#### Extracted entries
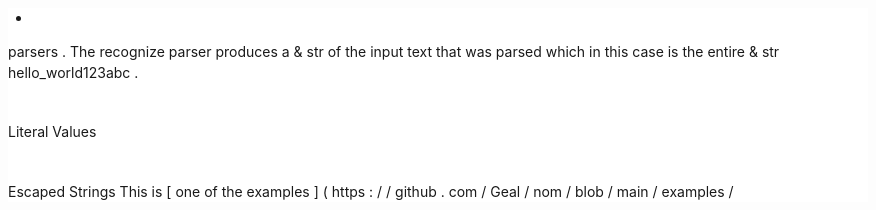 -
parsers
.
The
recognize
parser
produces
a
&
str
of
the
input
text
that
was
parsed
which
in
this
case
is
the
entire
&
str
hello_world123abc
.
#
#
Literal
Values
#
#
#
Escaped
Strings
This
is
[
one
of
the
examples
]
(
https
:
/
/
github
.
com
/
Geal
/
nom
/
blob
/
main
/
examples
/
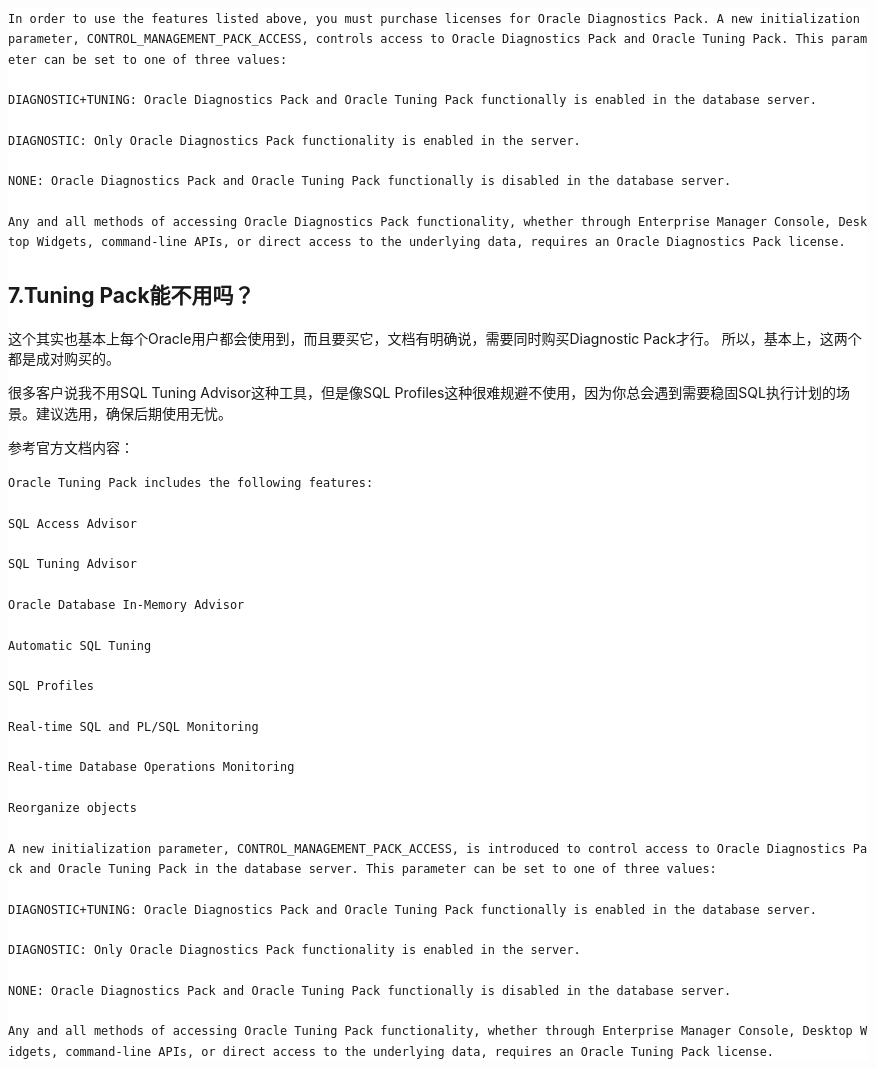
 ```
In order to use the features listed above, you must purchase licenses for Oracle Diagnostics Pack. A new initialization parameter, CONTROL_MANAGEMENT_PACK_ACCESS, controls access to Oracle Diagnostics Pack and Oracle Tuning Pack. This parameter can be set to one of three values:

DIAGNOSTIC+TUNING: Oracle Diagnostics Pack and Oracle Tuning Pack functionally is enabled in the database server.

DIAGNOSTIC: Only Oracle Diagnostics Pack functionality is enabled in the server.

NONE: Oracle Diagnostics Pack and Oracle Tuning Pack functionally is disabled in the database server.

Any and all methods of accessing Oracle Diagnostics Pack functionality, whether through Enterprise Manager Console, Desktop Widgets, command-line APIs, or direct access to the underlying data, requires an Oracle Diagnostics Pack license.

```

## 7\.Tuning Pack能不用吗？


这个其实也基本上每个Oracle用户都会使用到，而且要买它，文档有明确说，需要同时购买Diagnostic Pack才行。
所以，基本上，这两个都是成对购买的。


很多客户说我不用SQL Tuning Advisor这种工具，但是像SQL Profiles这种很难规避不使用，因为你总会遇到需要稳固SQL执行计划的场景。建议选用，确保后期使用无忧。


参考官方文档内容：



```
Oracle Tuning Pack includes the following features:

SQL Access Advisor

SQL Tuning Advisor

Oracle Database In-Memory Advisor

Automatic SQL Tuning

SQL Profiles

Real-time SQL and PL/SQL Monitoring

Real-time Database Operations Monitoring

Reorganize objects

A new initialization parameter, CONTROL_MANAGEMENT_PACK_ACCESS, is introduced to control access to Oracle Diagnostics Pack and Oracle Tuning Pack in the database server. This parameter can be set to one of three values:

DIAGNOSTIC+TUNING: Oracle Diagnostics Pack and Oracle Tuning Pack functionally is enabled in the database server.

DIAGNOSTIC: Only Oracle Diagnostics Pack functionality is enabled in the server.

NONE: Oracle Diagnostics Pack and Oracle Tuning Pack functionally is disabled in the database server.

Any and all methods of accessing Oracle Tuning Pack functionality, whether through Enterprise Manager Console, Desktop Widgets, command-line APIs, or direct access to the underlying data, requires an Oracle Tuning Pack license.
```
########
## Task directions
Images are to be excluded, and each record above written out word for word.

## Response below
 -
parsers
.
The
recognize
parser
produces
a
&
str
of
the
input
text
that
was
parsed
which
in
this
case
is
the
entire
&
str
hello_world123abc
.
#
#
Literal
Values
#
#
#
Escaped
Strings
This
is
[
one
of
the
examples
]
(
https
:
/
/
github
.
com
/
Geal
/
nom
/
blob
/
main
/
examples
/
 ```
In order to use the features listed above, you must purchase licenses for Oracle Diagnostics Pack. A new initialization parameter, CONTROL_MANAGEMENT_PACK_ACCESS, controls access to Oracle Diagnostics Pack and Oracle Tuning Pack. This parameter can be set to one of three values:

DIAGNOSTIC+TUNING: Oracle Diagnostics Pack and Oracle Tuning Pack functionally is enabled in the database server.

DIAGNOSTIC: Only Oracle Diagnostics Pack functionality is enabled in the server.

NONE: Oracle Diagnostics Pack and Oracle Tuning Pack functionally is disabled in the database server.

Any and all methods of accessing Oracle Diagnostics Pack functionality, whether through Enterprise Manager Console, Desktop Widgets, command-line APIs, or direct access to the underlying data, requires an Oracle Diagnostics Pack license.

```

## 7\.Tuning Pack能不用吗？


这个其实也基本上每个Oracle用户都会使用到，而且要买它，文档有明确说，需要同时购买Diagnostic Pack才行。
所以，基本上，这两个都是成对购买的。


很多客户说我不用SQL Tuning Advisor这种工具，但是像SQL Profiles这种很难规避不使用，因为你总会遇到需要稳固SQL执行计划的场景。建议选用，确保后期使用无忧。


参考官方文档内容：



```
Oracle Tuning Pack includes the following features:

SQL Access Advisor

SQL Tuning Advisor

Oracle Database In-Memory Advisor

Automatic SQL Tuning

SQL Profiles

Real-time SQL and PL/SQL Monitoring

Real-time Database Operations Monitoring

Reorganize objects

A new initialization parameter, CONTROL_MANAGEMENT_PACK_ACCESS, is introduced to control access to Oracle Diagnostics Pack and Oracle Tuning Pack in the database server. This parameter can be set to one of three values:

DIAGNOSTIC+TUNING: Oracle Diagnostics Pack and Oracle Tuning Pack functionally is enabled in the database server.

DIAGNOSTIC: Only Oracle Diagnostics Pack functionality is enabled in the server.

NONE: Oracle Diagnostics Pack and Oracle Tuning Pack functionally is disabled in the database server.

Any and all methods of accessing Oracle Tuning Pack functionality, whether through Enterprise Manager Console, Desktop Widgets, command-line APIs, or direct access to the underlying data, requires an Oracle Tuning Pack license.
```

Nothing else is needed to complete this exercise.